-- RECORDS SHOWN --
• • • •

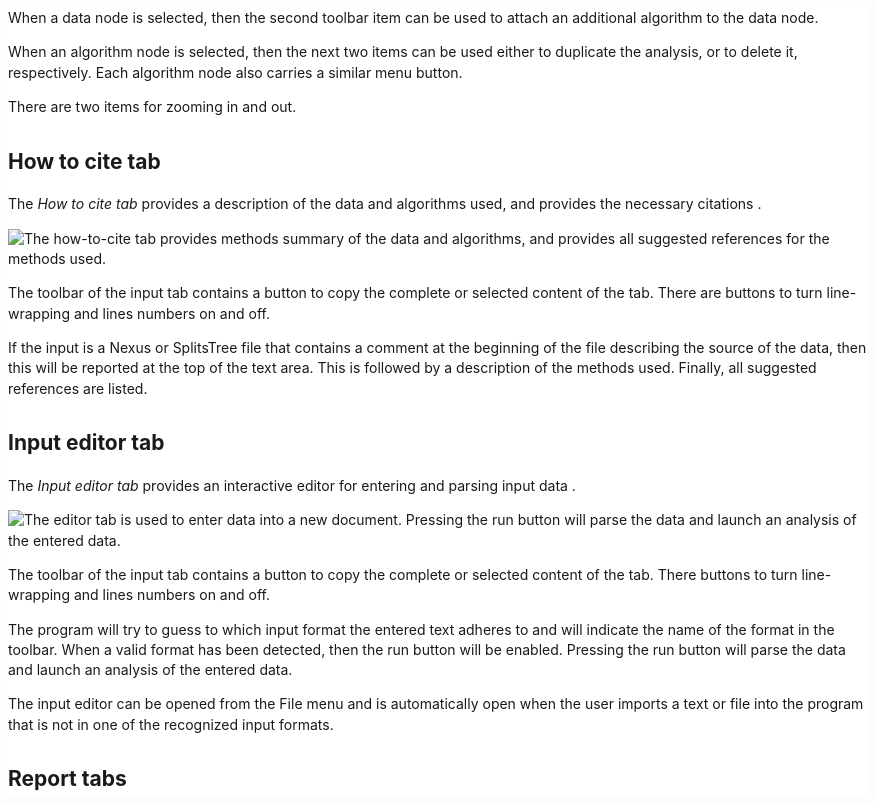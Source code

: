When a data node is selected, then the second toolbar item can be used
to attach an additional algorithm to the data node.

When an algorithm node is selected, then the next two items can be used
either to duplicate the analysis, or to delete it, respectively. Each
algorithm node also carries a similar menu button.

There are two items for zooming in and out.

## How to cite tab

The *How to cite tab* provides a description of the data and algorithms
used, and provides the necessary citations .

![The how-to-cite tab provides methods summary of the data and
algorithms, and provides all suggested references for the methods used.
](figs/cite-tab.png)

The toolbar of the input tab contains a button to copy the complete or
selected content of the tab. There are buttons to turn line-wrapping and
lines numbers on and off.

If the input is a Nexus or SplitsTree file that contains a comment at
the beginning of the file describing the source of the data, then this
will be reported at the top of the text area. This is followed by a
description of the methods used. Finally, all suggested references are
listed.

## Input editor tab

The *Input editor tab* provides an interactive editor for entering and
parsing input data .

![The editor tab is used to enter data into a new document. Pressing the
run button will parse the data and launch an analysis of the entered
data. ](figs/editor-tab.png)

The toolbar of the input tab contains a button to copy the complete or
selected content of the tab. There buttons to turn line-wrapping and
lines numbers on and off.

The program will try to guess to which input format the entered text
adheres to and will indicate the name of the format in the toolbar. When
a valid format has been detected, then the run button will be enabled.
Pressing the run button will parse the data and launch an analysis of
the entered data.

The input editor can be opened from the File menu and is automatically
open when the user imports a text or file into the program that is not
in one of the recognized input formats.

## Report tabs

• • • •

-- REQUIREMENT --
What you return must match the material above exactly, minus its pictures.

-- YOUR RESPONSE --
Source code

:When a data node is selected, then the second toolbar item can be used
to attach an additional algorithm to the data node.

When an algorithm node is selected, then the next two items can be used
either to duplicate the analysis, or to delete it, respectively. Each
algorithm node also carries a similar menu button.

There are two items for zooming in and out.

## How to cite tab

The *How to cite tab* provides a description of the data and algorithms
used, and provides the necessary citations .

![The how-to-cite tab provides methods summary of the data and
algorithms, and provides all suggested references for the methods used.
](figs/cite-tab.png)

The toolbar of the input tab contains a button to copy the complete or
selected content of the tab. There are buttons to turn line-wrapping and
lines numbers on and off.

If the input is a Nexus or SplitsTree file that contains a comment at
the beginning of the file describing the source of the data, then this
will be reported at the top of the text area. This is followed by a
description of the methods used. Finally, all suggested references are
listed.

## Input editor tab

The *Input editor tab* provides an interactive editor for entering and
parsing input data .

![The editor tab is used to enter data into a new document. Pressing the
run button will parse the data and launch an analysis of the entered
data. ](figs/editor-tab.png)

The toolbar of the input tab contains a button to copy the complete or
selected content of the tab. There buttons to turn line-wrapping and
lines numbers on and off.

The program will try to guess to which input format the entered text
adheres to and will indicate the name of the format in the toolbar. When
a valid format has been detected, then the run button will be enabled.
Pressing the run button will parse the data and launch an analysis of
the entered data.

The input editor can be opened from the File menu and is automatically
open when the user imports a text or file into the program that is not
in one of the recognized input formats.

## Report tabs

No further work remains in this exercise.